▸ TASK PROMPT:
Beginning with the line that holds "and \(R_1\), such that" in the data below, give again every line through the one that holds "This also verifies", exactly as written.

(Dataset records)
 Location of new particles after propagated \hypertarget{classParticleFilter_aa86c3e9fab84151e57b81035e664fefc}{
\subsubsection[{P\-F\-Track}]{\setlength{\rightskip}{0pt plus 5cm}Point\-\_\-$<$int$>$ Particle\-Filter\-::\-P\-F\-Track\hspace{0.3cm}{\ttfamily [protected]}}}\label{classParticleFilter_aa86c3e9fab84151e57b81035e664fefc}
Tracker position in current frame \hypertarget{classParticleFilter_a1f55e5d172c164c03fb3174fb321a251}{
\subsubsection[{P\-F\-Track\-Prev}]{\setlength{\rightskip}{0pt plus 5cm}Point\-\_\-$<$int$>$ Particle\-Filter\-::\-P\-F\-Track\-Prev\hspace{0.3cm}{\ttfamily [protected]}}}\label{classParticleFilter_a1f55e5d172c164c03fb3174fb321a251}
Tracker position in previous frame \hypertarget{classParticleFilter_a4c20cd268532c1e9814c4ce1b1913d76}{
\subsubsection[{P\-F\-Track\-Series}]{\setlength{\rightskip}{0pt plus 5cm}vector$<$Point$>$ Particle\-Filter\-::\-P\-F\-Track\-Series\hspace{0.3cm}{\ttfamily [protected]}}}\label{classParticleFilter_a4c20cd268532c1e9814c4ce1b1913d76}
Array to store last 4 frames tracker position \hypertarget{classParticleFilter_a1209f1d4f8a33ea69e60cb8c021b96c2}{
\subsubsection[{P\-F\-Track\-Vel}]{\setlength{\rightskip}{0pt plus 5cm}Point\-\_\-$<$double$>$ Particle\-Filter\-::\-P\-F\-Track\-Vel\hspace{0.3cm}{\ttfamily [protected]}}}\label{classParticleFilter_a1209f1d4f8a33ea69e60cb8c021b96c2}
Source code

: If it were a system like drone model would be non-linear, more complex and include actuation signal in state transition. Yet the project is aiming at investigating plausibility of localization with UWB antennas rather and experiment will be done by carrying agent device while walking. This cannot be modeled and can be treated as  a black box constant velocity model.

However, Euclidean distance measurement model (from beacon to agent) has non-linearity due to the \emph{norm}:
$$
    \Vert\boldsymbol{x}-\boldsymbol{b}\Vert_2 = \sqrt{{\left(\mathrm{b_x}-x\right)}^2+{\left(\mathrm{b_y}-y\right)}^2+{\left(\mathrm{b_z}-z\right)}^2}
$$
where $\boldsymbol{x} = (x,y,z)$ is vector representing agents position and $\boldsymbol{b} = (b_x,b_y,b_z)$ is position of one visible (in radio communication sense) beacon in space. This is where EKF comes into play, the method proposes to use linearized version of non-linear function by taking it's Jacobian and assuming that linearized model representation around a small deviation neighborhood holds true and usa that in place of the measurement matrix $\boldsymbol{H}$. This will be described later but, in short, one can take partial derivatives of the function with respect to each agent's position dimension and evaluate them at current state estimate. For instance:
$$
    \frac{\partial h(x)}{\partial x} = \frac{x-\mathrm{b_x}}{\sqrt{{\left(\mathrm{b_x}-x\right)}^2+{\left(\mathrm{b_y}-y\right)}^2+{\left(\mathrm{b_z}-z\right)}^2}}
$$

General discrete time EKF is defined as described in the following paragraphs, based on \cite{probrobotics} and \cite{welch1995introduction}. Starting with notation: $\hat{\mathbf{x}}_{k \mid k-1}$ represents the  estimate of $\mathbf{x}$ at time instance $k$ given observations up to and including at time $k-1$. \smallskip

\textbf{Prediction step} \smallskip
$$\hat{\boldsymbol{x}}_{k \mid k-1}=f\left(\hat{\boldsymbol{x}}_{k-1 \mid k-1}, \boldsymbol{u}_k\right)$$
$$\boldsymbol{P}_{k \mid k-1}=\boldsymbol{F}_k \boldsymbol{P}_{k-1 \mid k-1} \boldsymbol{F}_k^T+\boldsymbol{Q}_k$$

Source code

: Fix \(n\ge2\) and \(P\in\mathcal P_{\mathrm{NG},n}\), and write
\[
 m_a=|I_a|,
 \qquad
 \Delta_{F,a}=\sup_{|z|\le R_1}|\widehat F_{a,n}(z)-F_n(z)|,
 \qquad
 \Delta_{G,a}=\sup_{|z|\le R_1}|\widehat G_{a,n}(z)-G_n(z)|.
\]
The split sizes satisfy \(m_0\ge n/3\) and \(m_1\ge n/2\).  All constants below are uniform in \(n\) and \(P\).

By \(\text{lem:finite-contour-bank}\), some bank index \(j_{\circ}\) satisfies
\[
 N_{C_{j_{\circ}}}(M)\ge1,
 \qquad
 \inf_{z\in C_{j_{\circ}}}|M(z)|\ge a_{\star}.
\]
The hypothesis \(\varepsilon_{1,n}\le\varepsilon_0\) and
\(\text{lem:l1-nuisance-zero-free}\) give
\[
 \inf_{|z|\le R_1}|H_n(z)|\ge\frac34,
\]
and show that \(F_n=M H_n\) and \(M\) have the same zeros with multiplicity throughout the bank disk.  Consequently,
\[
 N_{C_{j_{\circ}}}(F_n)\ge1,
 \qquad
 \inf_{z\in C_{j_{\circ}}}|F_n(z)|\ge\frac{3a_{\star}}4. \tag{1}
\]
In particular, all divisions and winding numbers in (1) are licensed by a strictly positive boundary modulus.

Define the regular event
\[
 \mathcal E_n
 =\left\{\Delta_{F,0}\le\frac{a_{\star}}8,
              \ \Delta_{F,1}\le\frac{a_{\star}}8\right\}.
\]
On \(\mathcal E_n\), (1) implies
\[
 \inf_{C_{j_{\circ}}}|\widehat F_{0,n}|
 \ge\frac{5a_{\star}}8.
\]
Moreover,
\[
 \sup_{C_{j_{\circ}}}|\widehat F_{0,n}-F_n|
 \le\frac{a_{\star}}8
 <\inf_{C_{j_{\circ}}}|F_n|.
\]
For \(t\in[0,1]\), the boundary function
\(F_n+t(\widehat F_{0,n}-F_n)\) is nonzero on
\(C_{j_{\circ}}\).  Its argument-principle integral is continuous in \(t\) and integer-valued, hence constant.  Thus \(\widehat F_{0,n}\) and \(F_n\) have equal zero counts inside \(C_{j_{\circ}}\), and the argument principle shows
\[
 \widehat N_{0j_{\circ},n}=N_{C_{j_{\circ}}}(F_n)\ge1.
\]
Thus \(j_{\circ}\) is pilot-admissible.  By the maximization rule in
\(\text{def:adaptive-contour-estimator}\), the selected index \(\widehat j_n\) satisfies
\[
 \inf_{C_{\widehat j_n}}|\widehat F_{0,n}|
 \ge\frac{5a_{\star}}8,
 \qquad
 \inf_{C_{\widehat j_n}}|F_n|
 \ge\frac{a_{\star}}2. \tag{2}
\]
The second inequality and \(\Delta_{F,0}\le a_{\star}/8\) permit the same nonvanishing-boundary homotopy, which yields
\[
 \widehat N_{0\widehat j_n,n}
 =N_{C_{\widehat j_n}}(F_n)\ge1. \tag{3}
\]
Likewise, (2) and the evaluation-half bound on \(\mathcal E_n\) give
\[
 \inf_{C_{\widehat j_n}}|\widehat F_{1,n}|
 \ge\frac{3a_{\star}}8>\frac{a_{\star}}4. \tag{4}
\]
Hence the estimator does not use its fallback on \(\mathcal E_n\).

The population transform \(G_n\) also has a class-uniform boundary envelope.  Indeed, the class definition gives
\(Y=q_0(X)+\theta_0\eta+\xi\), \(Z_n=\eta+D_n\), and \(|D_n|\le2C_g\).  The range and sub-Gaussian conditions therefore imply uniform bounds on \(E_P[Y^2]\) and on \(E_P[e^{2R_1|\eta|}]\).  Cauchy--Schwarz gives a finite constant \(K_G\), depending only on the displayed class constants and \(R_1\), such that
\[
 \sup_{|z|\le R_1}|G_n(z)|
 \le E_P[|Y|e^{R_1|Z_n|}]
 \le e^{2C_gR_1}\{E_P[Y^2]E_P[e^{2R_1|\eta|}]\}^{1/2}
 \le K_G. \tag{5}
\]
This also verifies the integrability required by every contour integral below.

* * *

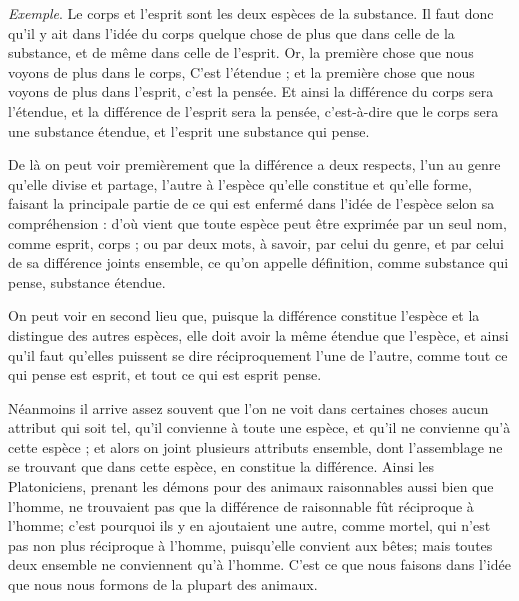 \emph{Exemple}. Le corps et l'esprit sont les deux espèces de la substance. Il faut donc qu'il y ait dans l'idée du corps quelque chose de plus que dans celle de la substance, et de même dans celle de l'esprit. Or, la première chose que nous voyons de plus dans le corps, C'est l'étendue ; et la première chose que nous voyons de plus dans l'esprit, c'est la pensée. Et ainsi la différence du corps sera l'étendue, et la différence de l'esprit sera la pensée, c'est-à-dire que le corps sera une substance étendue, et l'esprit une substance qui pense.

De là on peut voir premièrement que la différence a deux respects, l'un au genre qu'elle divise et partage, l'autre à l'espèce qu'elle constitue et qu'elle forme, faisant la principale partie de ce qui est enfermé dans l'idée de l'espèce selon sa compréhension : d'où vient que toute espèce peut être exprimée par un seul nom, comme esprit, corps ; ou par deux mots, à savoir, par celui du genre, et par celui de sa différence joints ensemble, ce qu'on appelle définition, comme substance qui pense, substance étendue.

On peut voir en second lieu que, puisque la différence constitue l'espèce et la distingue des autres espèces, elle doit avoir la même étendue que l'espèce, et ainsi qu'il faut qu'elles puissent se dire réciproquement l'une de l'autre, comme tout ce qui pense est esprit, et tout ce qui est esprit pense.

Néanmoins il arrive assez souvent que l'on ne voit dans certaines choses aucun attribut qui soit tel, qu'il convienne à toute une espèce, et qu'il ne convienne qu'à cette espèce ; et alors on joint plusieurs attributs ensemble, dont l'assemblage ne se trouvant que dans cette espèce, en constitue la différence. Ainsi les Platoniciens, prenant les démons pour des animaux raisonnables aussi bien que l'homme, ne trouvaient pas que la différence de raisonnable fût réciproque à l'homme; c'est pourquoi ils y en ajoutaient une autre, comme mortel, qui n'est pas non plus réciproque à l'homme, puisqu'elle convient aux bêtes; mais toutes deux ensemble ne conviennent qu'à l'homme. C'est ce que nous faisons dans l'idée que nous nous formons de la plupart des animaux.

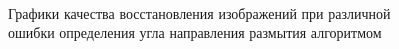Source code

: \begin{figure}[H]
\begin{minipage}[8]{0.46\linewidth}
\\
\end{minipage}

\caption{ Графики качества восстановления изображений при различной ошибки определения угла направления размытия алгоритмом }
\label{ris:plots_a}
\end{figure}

▸ SOLUTION TO THE EXERCISE:
\(Y=q_0(X)+\theta_0\eta+\xi\), \(Z_n=\eta+D_n\), and \(|D_n|\le2C_g\).  The range and sub-Gaussian conditions therefore imply uniform bounds on \(E_P[Y^2]\) and on \(E_P[e^{2R_1|\eta|}]\).  Cauchy--Schwarz gives a finite constant \(K_G\), depending only on the displayed class constants and \(R_1\), such that
\[
 \sup_{|z|\le R_1}|G_n(z)|
 \le E_P[|Y|e^{R_1|Z_n|}]
 \le e^{2C_gR_1}\{E_P[Y^2]E_P[e^{2R_1|\eta|}]\}^{1/2}
 \le K_G. \tag{5}
\]
This also verifies the integrability required by every contour integral below.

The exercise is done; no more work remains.